Nothing is to be left out; print all the entries exactly.

--- Recorded data Enclosed Below ---

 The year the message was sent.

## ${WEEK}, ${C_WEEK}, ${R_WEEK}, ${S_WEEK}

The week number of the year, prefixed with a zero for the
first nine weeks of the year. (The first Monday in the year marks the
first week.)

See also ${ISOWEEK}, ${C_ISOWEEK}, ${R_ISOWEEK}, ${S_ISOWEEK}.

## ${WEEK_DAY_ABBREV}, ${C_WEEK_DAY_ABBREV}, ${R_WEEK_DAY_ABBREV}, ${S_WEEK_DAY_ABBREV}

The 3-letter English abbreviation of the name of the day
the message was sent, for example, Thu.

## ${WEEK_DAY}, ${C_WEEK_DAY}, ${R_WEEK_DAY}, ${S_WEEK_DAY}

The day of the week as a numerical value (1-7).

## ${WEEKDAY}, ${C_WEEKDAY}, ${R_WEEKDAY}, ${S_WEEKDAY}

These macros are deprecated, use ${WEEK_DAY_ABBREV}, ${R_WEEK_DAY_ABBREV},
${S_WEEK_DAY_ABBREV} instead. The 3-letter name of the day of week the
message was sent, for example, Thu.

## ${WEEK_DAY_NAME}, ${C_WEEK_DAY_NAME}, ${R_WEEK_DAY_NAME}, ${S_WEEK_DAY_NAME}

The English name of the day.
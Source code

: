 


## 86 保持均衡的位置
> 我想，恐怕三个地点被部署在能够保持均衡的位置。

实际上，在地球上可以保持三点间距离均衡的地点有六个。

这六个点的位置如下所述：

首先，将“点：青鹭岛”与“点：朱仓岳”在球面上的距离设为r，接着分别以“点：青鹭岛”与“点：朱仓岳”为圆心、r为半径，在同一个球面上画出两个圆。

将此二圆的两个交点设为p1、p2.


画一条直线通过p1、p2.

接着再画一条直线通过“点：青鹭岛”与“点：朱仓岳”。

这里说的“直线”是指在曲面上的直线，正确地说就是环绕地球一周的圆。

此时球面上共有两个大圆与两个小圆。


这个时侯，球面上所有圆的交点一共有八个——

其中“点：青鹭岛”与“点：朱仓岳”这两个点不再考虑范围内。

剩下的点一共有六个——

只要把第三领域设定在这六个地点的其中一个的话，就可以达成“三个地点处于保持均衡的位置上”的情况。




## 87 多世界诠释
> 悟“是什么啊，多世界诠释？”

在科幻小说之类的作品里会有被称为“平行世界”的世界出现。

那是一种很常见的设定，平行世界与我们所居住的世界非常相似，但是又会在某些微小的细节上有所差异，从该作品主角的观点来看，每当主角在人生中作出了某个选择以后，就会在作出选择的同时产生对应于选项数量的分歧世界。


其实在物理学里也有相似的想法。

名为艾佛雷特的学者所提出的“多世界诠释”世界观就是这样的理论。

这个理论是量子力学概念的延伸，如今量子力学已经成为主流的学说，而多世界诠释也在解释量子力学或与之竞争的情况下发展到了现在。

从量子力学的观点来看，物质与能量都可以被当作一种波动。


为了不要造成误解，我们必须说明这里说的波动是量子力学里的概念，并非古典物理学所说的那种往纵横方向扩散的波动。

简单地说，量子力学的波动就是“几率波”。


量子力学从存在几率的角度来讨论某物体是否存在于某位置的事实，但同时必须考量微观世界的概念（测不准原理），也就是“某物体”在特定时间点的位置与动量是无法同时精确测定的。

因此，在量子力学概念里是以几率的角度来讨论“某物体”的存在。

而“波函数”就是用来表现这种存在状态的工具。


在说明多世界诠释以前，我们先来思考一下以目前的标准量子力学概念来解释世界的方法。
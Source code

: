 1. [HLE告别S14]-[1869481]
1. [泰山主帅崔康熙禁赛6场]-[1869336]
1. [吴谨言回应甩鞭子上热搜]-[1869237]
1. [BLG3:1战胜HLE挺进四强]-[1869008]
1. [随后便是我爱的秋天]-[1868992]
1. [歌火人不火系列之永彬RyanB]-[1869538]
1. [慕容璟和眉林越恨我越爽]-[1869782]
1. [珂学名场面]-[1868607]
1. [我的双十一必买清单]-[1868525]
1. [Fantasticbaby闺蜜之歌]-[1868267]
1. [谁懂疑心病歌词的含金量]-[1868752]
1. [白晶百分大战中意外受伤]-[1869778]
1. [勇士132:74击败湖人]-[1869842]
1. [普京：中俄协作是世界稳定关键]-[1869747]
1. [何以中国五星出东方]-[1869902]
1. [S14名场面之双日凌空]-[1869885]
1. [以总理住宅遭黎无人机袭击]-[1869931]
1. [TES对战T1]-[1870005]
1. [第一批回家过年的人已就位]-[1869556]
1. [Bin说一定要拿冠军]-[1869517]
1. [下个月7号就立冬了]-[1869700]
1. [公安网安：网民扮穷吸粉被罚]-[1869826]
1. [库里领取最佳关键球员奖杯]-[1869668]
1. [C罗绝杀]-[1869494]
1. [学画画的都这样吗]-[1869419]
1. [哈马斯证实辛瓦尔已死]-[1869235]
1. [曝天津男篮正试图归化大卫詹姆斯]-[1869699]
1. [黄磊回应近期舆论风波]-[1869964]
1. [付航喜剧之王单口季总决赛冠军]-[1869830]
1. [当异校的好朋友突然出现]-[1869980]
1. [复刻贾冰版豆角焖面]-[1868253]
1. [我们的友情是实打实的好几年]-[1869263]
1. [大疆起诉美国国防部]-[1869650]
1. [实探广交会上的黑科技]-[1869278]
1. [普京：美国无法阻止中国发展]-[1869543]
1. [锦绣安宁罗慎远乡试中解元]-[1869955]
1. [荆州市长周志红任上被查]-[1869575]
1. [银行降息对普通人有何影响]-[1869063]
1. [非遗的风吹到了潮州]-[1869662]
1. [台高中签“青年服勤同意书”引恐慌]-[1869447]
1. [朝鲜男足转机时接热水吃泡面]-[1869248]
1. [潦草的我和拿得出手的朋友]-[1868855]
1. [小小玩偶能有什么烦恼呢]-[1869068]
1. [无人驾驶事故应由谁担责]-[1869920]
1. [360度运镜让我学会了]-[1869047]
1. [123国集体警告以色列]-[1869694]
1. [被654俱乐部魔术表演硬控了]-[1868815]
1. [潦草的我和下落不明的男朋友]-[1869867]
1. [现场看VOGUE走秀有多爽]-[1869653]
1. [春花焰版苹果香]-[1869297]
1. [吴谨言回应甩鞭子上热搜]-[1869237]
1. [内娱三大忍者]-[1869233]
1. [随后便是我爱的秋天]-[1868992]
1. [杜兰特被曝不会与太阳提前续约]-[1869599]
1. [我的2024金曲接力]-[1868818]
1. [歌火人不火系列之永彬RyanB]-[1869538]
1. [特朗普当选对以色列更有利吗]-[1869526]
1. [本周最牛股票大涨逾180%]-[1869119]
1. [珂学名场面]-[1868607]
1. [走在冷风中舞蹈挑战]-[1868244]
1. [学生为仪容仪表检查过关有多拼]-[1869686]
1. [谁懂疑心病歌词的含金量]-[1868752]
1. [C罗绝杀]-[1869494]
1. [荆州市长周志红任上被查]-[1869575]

--- End of Enclosed Recorded data ---

__Reply__
 The year the message was sent.

## ${WEEK}, ${C_WEEK}, ${R_WEEK}, ${S_WEEK}

The week number of the year, prefixed with a zero for the
first nine weeks of the year. (The first Monday in the year marks the
first week.)

See also ${ISOWEEK}, ${C_ISOWEEK}, ${R_ISOWEEK}, ${S_ISOWEEK}.

## ${WEEK_DAY_ABBREV}, ${C_WEEK_DAY_ABBREV}, ${R_WEEK_DAY_ABBREV}, ${S_WEEK_DAY_ABBREV}

The 3-letter English abbreviation of the name of the day
the message was sent, for example, Thu.

## ${WEEK_DAY}, ${C_WEEK_DAY}, ${R_WEEK_DAY}, ${S_WEEK_DAY}

The day of the week as a numerical value (1-7).

## ${WEEKDAY}, ${C_WEEKDAY}, ${R_WEEKDAY}, ${S_WEEKDAY}

These macros are deprecated, use ${WEEK_DAY_ABBREV}, ${R_WEEK_DAY_ABBREV},
${S_WEEK_DAY_ABBREV} instead. The 3-letter name of the day of week the
message was sent, for example, Thu.

## ${WEEK_DAY_NAME}, ${C_WEEK_DAY_NAME}, ${R_WEEK_DAY_NAME}, ${S_WEEK_DAY_NAME}

The English name of the day.
Source code

: 


## 86 保持均衡的位置
> 我想，恐怕三个地点被部署在能够保持均衡的位置。

实际上，在地球上可以保持三点间距离均衡的地点有六个。

这六个点的位置如下所述：

首先，将“点：青鹭岛”与“点：朱仓岳”在球面上的距离设为r，接着分别以“点：青鹭岛”与“点：朱仓岳”为圆心、r为半径，在同一个球面上画出两个圆。

将此二圆的两个交点设为p1、p2.


画一条直线通过p1、p2.

接着再画一条直线通过“点：青鹭岛”与“点：朱仓岳”。

这里说的“直线”是指在曲面上的直线，正确地说就是环绕地球一周的圆。

此时球面上共有两个大圆与两个小圆。


这个时侯，球面上所有圆的交点一共有八个——

其中“点：青鹭岛”与“点：朱仓岳”这两个点不再考虑范围内。

剩下的点一共有六个——

只要把第三领域设定在这六个地点的其中一个的话，就可以达成“三个地点处于保持均衡的位置上”的情况。




## 87 多世界诠释
> 悟“是什么啊，多世界诠释？”

在科幻小说之类的作品里会有被称为“平行世界”的世界出现。

那是一种很常见的设定，平行世界与我们所居住的世界非常相似，但是又会在某些微小的细节上有所差异，从该作品主角的观点来看，每当主角在人生中作出了某个选择以后，就会在作出选择的同时产生对应于选项数量的分歧世界。


其实在物理学里也有相似的想法。

名为艾佛雷特的学者所提出的“多世界诠释”世界观就是这样的理论。

这个理论是量子力学概念的延伸，如今量子力学已经成为主流的学说，而多世界诠释也在解释量子力学或与之竞争的情况下发展到了现在。

从量子力学的观点来看，物质与能量都可以被当作一种波动。


为了不要造成误解，我们必须说明这里说的波动是量子力学里的概念，并非古典物理学所说的那种往纵横方向扩散的波动。

简单地说，量子力学的波动就是“几率波”。


量子力学从存在几率的角度来讨论某物体是否存在于某位置的事实，但同时必须考量微观世界的概念（测不准原理），也就是“某物体”在特定时间点的位置与动量是无法同时精确测定的。

因此，在量子力学概念里是以几率的角度来讨论“某物体”的存在。

而“波函数”就是用来表现这种存在状态的工具。


在说明多世界诠释以前，我们先来思考一下以目前的标准量子力学概念来解释世界的方法。
Source code

: 1. [HLE告别S14]-[1869481]
1. [泰山主帅崔康熙禁赛6场]-[1869336]
1. [吴谨言回应甩鞭子上热搜]-[1869237]
1. [BLG3:1战胜HLE挺进四强]-[1869008]
1. [随后便是我爱的秋天]-[1868992]
1. [歌火人不火系列之永彬RyanB]-[1869538]
1. [慕容璟和眉林越恨我越爽]-[1869782]
1. [珂学名场面]-[1868607]
1. [我的双十一必买清单]-[1868525]
1. [Fantasticbaby闺蜜之歌]-[1868267]
1. [谁懂疑心病歌词的含金量]-[1868752]
1. [白晶百分大战中意外受伤]-[1869778]
1. [勇士132:74击败湖人]-[1869842]
1. [普京：中俄协作是世界稳定关键]-[1869747]
1. [何以中国五星出东方]-[1869902]
1. [S14名场面之双日凌空]-[1869885]
1. [以总理住宅遭黎无人机袭击]-[1869931]
1. [TES对战T1]-[1870005]
1. [第一批回家过年的人已就位]-[1869556]
1. [Bin说一定要拿冠军]-[1869517]
1. [下个月7号就立冬了]-[1869700]
1. [公安网安：网民扮穷吸粉被罚]-[1869826]
1. [库里领取最佳关键球员奖杯]-[1869668]
1. [C罗绝杀]-[1869494]
1. [学画画的都这样吗]-[1869419]
1. [哈马斯证实辛瓦尔已死]-[1869235]
1. [曝天津男篮正试图归化大卫詹姆斯]-[1869699]
1. [黄磊回应近期舆论风波]-[1869964]
1. [付航喜剧之王单口季总决赛冠军]-[1869830]
1. [当异校的好朋友突然出现]-[1869980]
1. [复刻贾冰版豆角焖面]-[1868253]
1. [我们的友情是实打实的好几年]-[1869263]
1. [大疆起诉美国国防部]-[1869650]
1. [实探广交会上的黑科技]-[1869278]
1. [普京：美国无法阻止中国发展]-[1869543]
1. [锦绣安宁罗慎远乡试中解元]-[1869955]
1. [荆州市长周志红任上被查]-[1869575]
1. [银行降息对普通人有何影响]-[1869063]
1. [非遗的风吹到了潮州]-[1869662]
1. [台高中签“青年服勤同意书”引恐慌]-[1869447]
1. [朝鲜男足转机时接热水吃泡面]-[1869248]
1. [潦草的我和拿得出手的朋友]-[1868855]
1. [小小玩偶能有什么烦恼呢]-[1869068]
1. [无人驾驶事故应由谁担责]-[1869920]
1. [360度运镜让我学会了]-[1869047]
1. [123国集体警告以色列]-[1869694]
1. [被654俱乐部魔术表演硬控了]-[1868815]
1. [潦草的我和下落不明的男朋友]-[1869867]
1. [现场看VOGUE走秀有多爽]-[1869653]
1. [春花焰版苹果香]-[1869297]
1. [吴谨言回应甩鞭子上热搜]-[1869237]
1. [内娱三大忍者]-[1869233]
1. [随后便是我爱的秋天]-[1868992]
1. [杜兰特被曝不会与太阳提前续约]-[1869599]
1. [我的2024金曲接力]-[1868818]
1. [歌火人不火系列之永彬RyanB]-[1869538]
1. [特朗普当选对以色列更有利吗]-[1869526]
1. [本周最牛股票大涨逾180%]-[1869119]
1. [珂学名场面]-[1868607]
1. [走在冷风中舞蹈挑战]-[1868244]
1. [学生为仪容仪表检查过关有多拼]-[1869686]
1. [谁懂疑心病歌词的含金量]-[1868752]
1. [C罗绝杀]-[1869494]
1. [荆州市长周志红任上被查]-[1869575]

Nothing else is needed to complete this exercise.